Click on Test connection to ensure the connection works, and then Save to complete the process.
Now you can start using your Databricks data source within Holistics.
FAQs
Does Holistics support legacy Hive metastore?
While Holistics can execute queries on a data warehouse in a legacy Hive metastore, it does not provide support for fetching the database schema from it.
Suggested Solutions/Workarounds:
- Databricks recommends migrating tables managed by the Hive metastore to the Unity Catalog metastore. Guidelines for this process can be found here.
- Although fetching the database schema is not possible, users can construct the modeling by creating Query Models. However, creating Table Models will not be feasible without the database schema.
How to query tables from multiple catalogs in Databricks?

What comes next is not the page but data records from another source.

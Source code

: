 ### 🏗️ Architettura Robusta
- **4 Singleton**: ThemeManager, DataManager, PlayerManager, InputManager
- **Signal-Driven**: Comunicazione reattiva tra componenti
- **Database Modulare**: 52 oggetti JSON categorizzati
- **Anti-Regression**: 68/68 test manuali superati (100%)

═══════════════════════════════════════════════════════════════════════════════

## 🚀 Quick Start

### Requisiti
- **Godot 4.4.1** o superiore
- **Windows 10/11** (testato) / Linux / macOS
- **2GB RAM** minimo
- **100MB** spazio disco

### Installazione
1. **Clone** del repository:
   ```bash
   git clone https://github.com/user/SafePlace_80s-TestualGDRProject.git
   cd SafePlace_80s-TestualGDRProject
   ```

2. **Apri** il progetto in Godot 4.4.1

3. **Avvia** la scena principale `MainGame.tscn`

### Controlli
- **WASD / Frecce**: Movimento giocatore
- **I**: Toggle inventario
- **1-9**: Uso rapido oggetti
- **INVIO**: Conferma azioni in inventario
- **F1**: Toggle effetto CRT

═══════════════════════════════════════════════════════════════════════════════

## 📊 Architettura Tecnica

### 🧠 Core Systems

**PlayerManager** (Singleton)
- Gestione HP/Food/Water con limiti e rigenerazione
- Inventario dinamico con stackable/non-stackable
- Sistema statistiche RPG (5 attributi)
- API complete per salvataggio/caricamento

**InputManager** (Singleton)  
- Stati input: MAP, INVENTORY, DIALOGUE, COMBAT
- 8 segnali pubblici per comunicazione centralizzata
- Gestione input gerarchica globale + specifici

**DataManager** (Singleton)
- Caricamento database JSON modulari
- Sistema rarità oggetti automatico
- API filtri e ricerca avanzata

Databricks supports querying across multiple catalogs using a three-level namespace that includes the catalog, schema, and table. However, Holistics Modeling primarily supports the schema and table levels, making direct querying of tables from multiple databases currently impossible.
Workaround:
Assuming your current catalog (in DataSource connection form) is catalog1, and you want to join with data in catalog2, create a Query Model that refers to tables in Catalog2. Create a Query Model instead of a 'table model' to link to your database table:
Model catalog2 {
type: 'query'
data_source_name: 'databricks'
dimension field1 {
type: 'number'
}
...
query: @sql select * from catalog2.public.users ;;
}
This model fetches data from catalog2.public.users
(Catalog2) rather than the current Catalog1. You can treat this model like a standard table model and create relationships to connect it with other models in Catalog1.
Note: Ensure you have USE CATALOG permission on all catalogs.
Why does my query/report occasionally take a very long time to respond?
There are some common reasons:
- Databricks has a feature to terminate the database/cluster after it goes idle. After termination, a new query may take a few minutes to restart the database before execution.html#cluster-autostart-for-jobs-and-jdbcodbc-queries) the database first before actually getting executed.
- You can also check out Performance Troubleshooting documentation.